Dead Presidents (US, 1995)

Vietnam and gang movie

The Hughes brothers have only made two features since this sophomore effort 15 years ago. Their first two films offered a political dimension to conventional narratives – maybe that’s why they’ve made so few films – and this film has an interesting visual style. This first half is a sensitively portrayed ‘coming of age’ film and takes in the Vietnam war; the second half shows the protagonist’s decline and fall into gangsterism. It’s a fairly cliched narrative but it’s difficult to present a snapshot of a decade in any other way. Apocalypse Now (1979), in particular, has colonised images of Vietnam, but the Hughes brothers have enough savvy to not pale in comparison. The film is particularly gory but it does serve the narrative rather attempt merely to shock the audience.

A strong cast who, to my eyes, stray too far into African-American stereotypes; but as these types are being utilised by black filmmakers, I shouldn’t complain. Excellent film; well worth seeing.

Bechdel test: Fail (8/4)
Protagonist: Male (2/7)

Alice in Wonderland (US, 2010)

Evil v good? Yawn.

I don’t know the original well enough to comment on what’s actually been changed in Tim Burton’s version, but clearly  the episodic nature of Carrol’s fantasy has been replaced by a conventional good v evil narrative. The boredom this instills is epitomised by the way the Jabberwocky pauses to roar like all CGI monsters.

What a disappointment from Tim Burton and the cast seem to be going ‘through their numbers’ though I think Mia Wasikowska, as Alice and seen in the first series of the brilliant In Treatment, could be a star in the making.

Bechdel test: Pass (7/4)
Protagonist: Female (2/6)

Skeletons (UK, 2010)

Rattling closets

After a summer when Hollywood seemed even more constipated than usual, writer-director Nick Whitfield’s debut feature is a wonderful blast of daftness and pathos. Mixing Dickian (ie Philip K) ‘reality’ with very English mundane humour (though the conversation between the protagonists does have a whiff of Tarantino), the film follows two characters who reveal what skeletons are in people’s closets. Its all done in a low budget-low tech way but Whitfield’s direction, aligned with an excellent sound design, more than adequately conveys the supernatural aspects of the narrative.

Narratively it is very interesting in that it approaches events tangentially, and it must be about 20 minutes into the film before it’s (er) clear what’s going on. The cast is uniformally excellent, featuring newcomers Andrew Buckley and Ed Gaughan as well as Jason Isaacs and Paprika Steen (from Festen).

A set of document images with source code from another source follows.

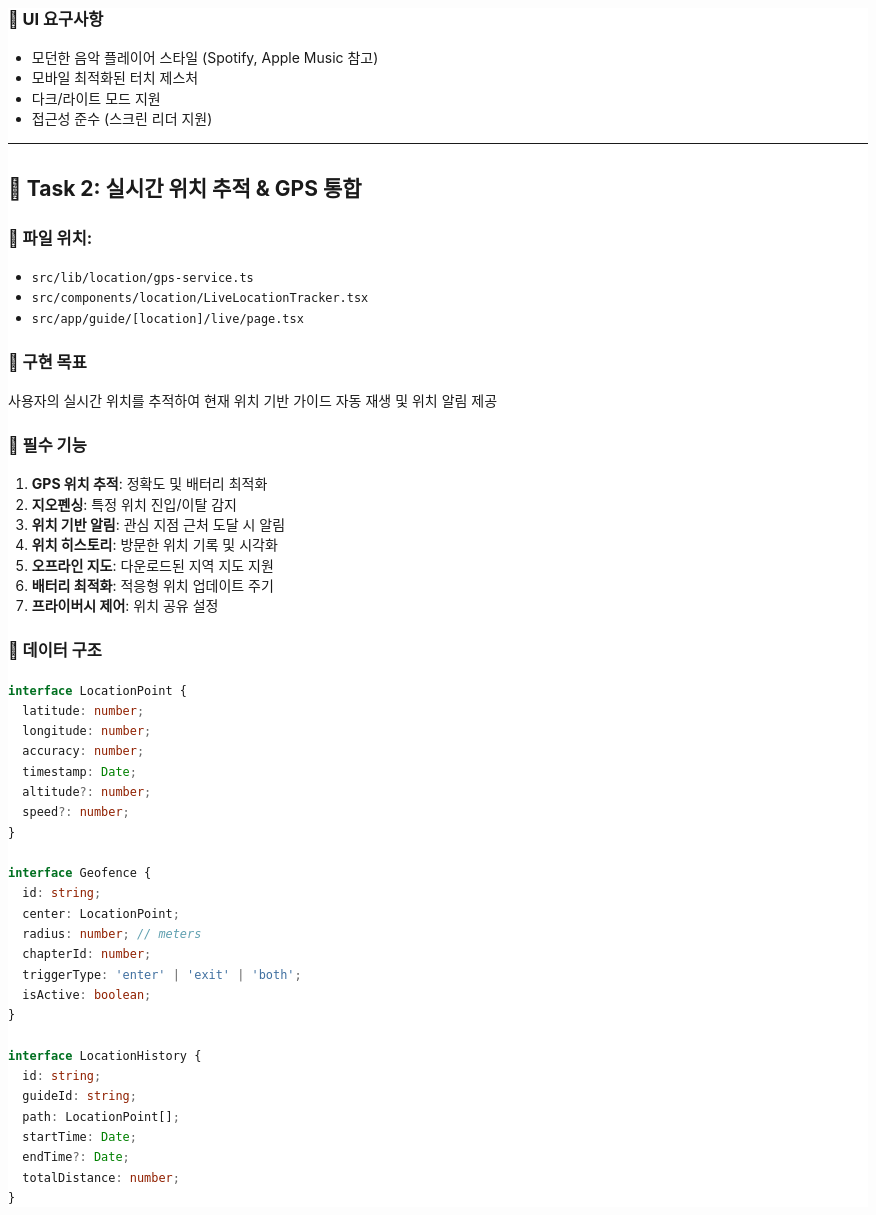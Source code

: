 ### 🎨 UI 요구사항
- 모던한 음악 플레이어 스타일 (Spotify, Apple Music 참고)
- 모바일 최적화된 터치 제스처
- 다크/라이트 모드 지원
- 접근성 준수 (스크린 리더 지원)

---

## 📍 Task 2: 실시간 위치 추적 & GPS 통합

### 📁 파일 위치: 
- `src/lib/location/gps-service.ts`
- `src/components/location/LiveLocationTracker.tsx`
- `src/app/guide/[location]/live/page.tsx`

### 🎯 구현 목표
사용자의 실시간 위치를 추적하여 현재 위치 기반 가이드 자동 재생 및 위치 알림 제공

### 🔧 필수 기능
1. **GPS 위치 추적**: 정확도 및 배터리 최적화
2. **지오펜싱**: 특정 위치 진입/이탈 감지
3. **위치 기반 알림**: 관심 지점 근처 도달 시 알림
4. **위치 히스토리**: 방문한 위치 기록 및 시각화
5. **오프라인 지도**: 다운로드된 지역 지도 지원
6. **배터리 최적화**: 적응형 위치 업데이트 주기
7. **프라이버시 제어**: 위치 공유 설정

### 💾 데이터 구조
```typescript
interface LocationPoint {
  latitude: number;
  longitude: number;
  accuracy: number;
  timestamp: Date;
  altitude?: number;
  speed?: number;
}

interface Geofence {
  id: string;
  center: LocationPoint;
  radius: number; // meters
  chapterId: number;
  triggerType: 'enter' | 'exit' | 'both';
  isActive: boolean;
}

interface LocationHistory {
  id: string;
  guideId: string;
  path: LocationPoint[];
  startTime: Date;
  endTime?: Date;
  totalDistance: number;
}
```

If you’re interested in the imaginative and quirky go see Skeletons; a top class debut film.

Bechdel test: Fail (7/3)
Protagonist: Male (1/6)

The Illusionist (UK-France, 2010)

When everything's behind you

Sylvain Chomet’s beautifully animated Jacques Tati tale has ‘retro’ impregnated as firmly as the word ‘Blackpool’ in its eponymous rock. It’s beguiling, elegaic and deeply conservative so my guess is its appeal, which is almost universal amongst UK critics, will be limited to the middle aged. Like Tati’s films, Chomet’s adapted an unfilmed Tati script, there’s barely any dialogue, non verbal communication tells us all we need to know and the comedy is mild; very gentle slapstick.

I don’t mean to sound negative, if that’s how you’ve read the above, as I urge you to bathe in the film’s nostalgia; though you may be too young for that. Set in Edinburgh, mostly, in 1959, a city that seems to be populated by French-looking people (!), the story recounts the end of the music hall era as the ‘illusionist’ comes to understand ‘disillusion’.

Bechdel test: Fail (6/3)
Protagonist: Male (1/5)

Genova (UK, 2008)

Gripping grief

This is a terrific dissection of dealing with grief  that portrays a family’s attempts to come to terms with the loss of a mother. Her two girls and  husband take a sabbatical in Genova: the eldest daughter starts exploring her sexuality; the youngest is ‘haunted’ by her mother’s ghost and guilt. Despite the haunting this isn’t a horror movie, though there are several moments of suspense.

Genova is portrayed as a beautiful and threatening, to the newcomers, place and the narrative skips between events, offering slices of the family’s life. There’s no need to spell out the father’s (Colin Firth) discomfort at his eldest daughter’s behaviour as he tries to accept that his eldest is no longer a little girl, it’s implied through performance and scenes where nothing happens, such as of him waiting for her to return. Firth is excellent, as are the actors playing the girls. Catherine Keener is marvellous as the friend who obviously longs for the dad; she reminded me of Barbara Bel Geddes’ character in Vertigo.

I particularly liked the used of sound, the mix sometimes highlighted the ambient sound to disconcerting effect and this was emphasised by jump cuts in the editing.